There are many points of contention in a divorce action, from child custody to asset and debt distribution. After child custody, one of the most contentious issues in a divorce is alimony.
This is due in part to the ambiguity surrounding alimony in Utah.
If you are going through a divorce, well-meaning friends, family, and acquaintances will be happy to share a lot of disinformation with you and give you a lot of bad advice. I don’t want to sound elitist, but if you really want to understand how alimony works in Utah, the only way is to speak to a good divorce lawyer who knows the law and knows how it works.
In Utah, child support obligations are almost always calculated based upon a arithmetic formula set by the Utah Code; you simply plug in the income of the parties, how many children you have, how many overnights each party will have the children and the formula will provide a specific amount of child support. Alimony is not subject to plug n’ play formula, and the court is given broad discretion in awarding alimony.
Many will tell you that you should receive half of your spouse’s income as alimony. Others will tell you that you are “entitled” to alimony that ensures you enjoy to “the same standard of living as you did prior to the divorce.” False.
As a general matter of fact, it is almost impossible for most divorcing people to remain post-divorce at the same standard of living they enjoyed when together; divorce results in duplicate housing and other expenses that did not exist when the couple was together under the same roof.
The Utah legislature has established some statutory guidelines to assist the courts in analyzing alimony, and the Utah courts have further clarified these issues. Utah Code Section 30-3-5(8), lists seven factors the courts must consider in determining alimony, however in this analysis the court gives more weight to the first three factors (1) Financial need of the recipient spouse, (2) the earning capacity of the recipient spouse, and (3) the ability of the spouse to pay alimony.
So what happens when the spouse seeking alimony doesn’t have a financial need? In Dobson v. Dobson (294 P.3d 591, Utah Ct. App. 2012), the Utah Court of Appeals held that “regardless of the payor spouse’s ability to pay more, ‘the [recipient] spouse’s demonstrated need must … constitute the maximum permissible alimony award.’” (Dobson, quoting, Jensen v. Jensen, 197 P.3d 117 (Utah App 2008)). This means that the spouse paying alimony is not required to pay any more in alimony than what the recipient spouse needs. This means that if a payor spouse has the ability to pay more alimony, over and above the recipient spouse’s needs, the court cannot order the payor to pay more just because the payor could pay more.
To put this in a real world scenario, when parties are seeking a divorce they are required to fill out financial declarations that show their monthly income and expenses. If a spouse is seeking alimony, she must show that her monthly expenses are reasonable and that she does not have sufficient income to pay these reasonable expenses out of her own income. Need is not synonymous with income equalization.
In Dobson, the Utah Court of Appeals stated that “the court should undertake the last step [to equalize incomes] ‘with an eye towards equalizing the parties’ standards of living only if there is not enough combined ability to maintain both parties at the standard of living they enjoyed during marriage.” (Emphasis added)

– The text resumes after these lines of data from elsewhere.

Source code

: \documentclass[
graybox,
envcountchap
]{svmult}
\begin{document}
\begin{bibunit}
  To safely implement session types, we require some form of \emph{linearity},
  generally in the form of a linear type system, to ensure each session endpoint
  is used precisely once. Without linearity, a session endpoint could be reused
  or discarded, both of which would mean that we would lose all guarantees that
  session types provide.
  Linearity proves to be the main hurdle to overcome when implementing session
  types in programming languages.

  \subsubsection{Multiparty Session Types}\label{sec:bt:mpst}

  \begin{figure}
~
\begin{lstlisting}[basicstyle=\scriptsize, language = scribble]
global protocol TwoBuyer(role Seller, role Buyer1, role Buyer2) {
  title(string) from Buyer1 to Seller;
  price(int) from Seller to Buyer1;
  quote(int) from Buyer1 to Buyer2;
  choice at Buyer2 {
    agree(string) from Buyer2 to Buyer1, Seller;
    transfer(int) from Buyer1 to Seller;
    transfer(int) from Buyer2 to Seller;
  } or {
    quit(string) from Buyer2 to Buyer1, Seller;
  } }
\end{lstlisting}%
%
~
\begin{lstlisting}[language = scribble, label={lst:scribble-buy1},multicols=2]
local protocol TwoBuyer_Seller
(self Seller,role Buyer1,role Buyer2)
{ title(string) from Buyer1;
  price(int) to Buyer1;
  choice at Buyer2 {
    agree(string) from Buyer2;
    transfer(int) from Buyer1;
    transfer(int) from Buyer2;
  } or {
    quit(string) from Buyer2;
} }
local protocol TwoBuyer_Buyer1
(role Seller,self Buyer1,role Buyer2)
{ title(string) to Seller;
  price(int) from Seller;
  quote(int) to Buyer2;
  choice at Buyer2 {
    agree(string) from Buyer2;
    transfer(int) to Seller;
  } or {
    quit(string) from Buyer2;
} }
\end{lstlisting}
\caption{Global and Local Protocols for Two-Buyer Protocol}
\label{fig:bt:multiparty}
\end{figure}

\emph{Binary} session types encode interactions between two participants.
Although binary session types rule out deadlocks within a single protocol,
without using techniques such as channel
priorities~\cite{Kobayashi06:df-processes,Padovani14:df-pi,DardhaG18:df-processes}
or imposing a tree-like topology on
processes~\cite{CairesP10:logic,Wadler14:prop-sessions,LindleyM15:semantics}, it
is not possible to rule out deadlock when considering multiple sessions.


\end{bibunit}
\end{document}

Further, the Court of Appeals has stated “[i]ncome equalization, as imposed by the courts in divorce proceedings, is perhaps better described as ‘equalization of poverty.’ In other words, the courts will equalize the incomes of the parties only, in those situations in which one party does not earn enough to cover his or her demonstrated needs and the other party does not have the ability to pay enough to cover those needs.” (Emphasis added).
Parties in a divorce often artificially inflate their monthly expenses and underreport income to either increase alimony, or decrease the money available thereby decreasing the ability to pay alimony. Under controlling case law, a party should only get, at a maximum, alimony 1) in an amount to meet his/her reasonable monthly need, and 2) at an amount that the payor can afford. The goal of Utah alimony is not to equalize wealth, but to pay necessary expenses and then equalize poverty when needed.
Finally, you may not be news you want, but it’s news you need: an alimony award is different from an alimony payment. Just because a court orders your ex to pay you alimony does not mean you will receive it. If your ex refuses to pay or to pay in full, you can go to the court and ask the court for help in collecting, but unless you know how to do this on your own, you may find that the cost of collecting alimony exceeds the amount of alimony you receive. Worse, if you think that the solution is finding alternate and substitute sources for income to mitigate a failure or refusal by your ex to pay alimony, you risk losing your alimony if your ex can prove that you no longer have a need for it. Do not despair, however. Intransigent ex-spouses who refused to pay alimony are nothing new. If you run into this problem yourself, it’s worth it to consult a good divorce attorney to help you.